- Opening Delimiter -

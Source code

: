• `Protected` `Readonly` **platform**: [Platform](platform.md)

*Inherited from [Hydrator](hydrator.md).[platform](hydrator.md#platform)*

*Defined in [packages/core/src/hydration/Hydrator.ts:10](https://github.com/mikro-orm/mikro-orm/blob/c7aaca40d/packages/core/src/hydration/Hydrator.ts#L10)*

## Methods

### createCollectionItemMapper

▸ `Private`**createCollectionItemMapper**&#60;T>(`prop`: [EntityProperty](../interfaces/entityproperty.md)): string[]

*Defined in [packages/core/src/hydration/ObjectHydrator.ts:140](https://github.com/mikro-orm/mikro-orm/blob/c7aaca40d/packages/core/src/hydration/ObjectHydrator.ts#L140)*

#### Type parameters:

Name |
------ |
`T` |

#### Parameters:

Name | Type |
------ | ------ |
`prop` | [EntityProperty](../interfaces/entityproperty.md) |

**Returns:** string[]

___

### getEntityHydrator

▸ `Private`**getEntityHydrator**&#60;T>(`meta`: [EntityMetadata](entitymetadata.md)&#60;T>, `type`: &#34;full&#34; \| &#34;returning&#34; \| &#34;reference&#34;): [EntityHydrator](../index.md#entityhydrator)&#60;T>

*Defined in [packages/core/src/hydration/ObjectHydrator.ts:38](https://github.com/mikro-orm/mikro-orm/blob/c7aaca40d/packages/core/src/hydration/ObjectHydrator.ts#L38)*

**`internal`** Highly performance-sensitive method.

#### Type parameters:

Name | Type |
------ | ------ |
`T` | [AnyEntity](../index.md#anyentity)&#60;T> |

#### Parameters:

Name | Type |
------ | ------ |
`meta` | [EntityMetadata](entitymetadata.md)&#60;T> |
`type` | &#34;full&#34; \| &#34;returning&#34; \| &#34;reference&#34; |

- Closing Delimiter -
- Opening Delimiter -

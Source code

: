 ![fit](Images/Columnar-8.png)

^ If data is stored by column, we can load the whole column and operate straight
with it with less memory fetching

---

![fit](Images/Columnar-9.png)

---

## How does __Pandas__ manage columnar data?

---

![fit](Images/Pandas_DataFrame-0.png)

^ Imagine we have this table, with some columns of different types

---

- Closing Delimiter -

» **What is expected**: Look over the data above and show each line that contains "entityproperty".

» **Task response**:
▸ `Private`**createCollectionItemMapper**&#60;T>(`prop`: [EntityProperty](../interfaces/entityproperty.md)): string[]
`prop` | [EntityProperty](../interfaces/entityproperty.md) |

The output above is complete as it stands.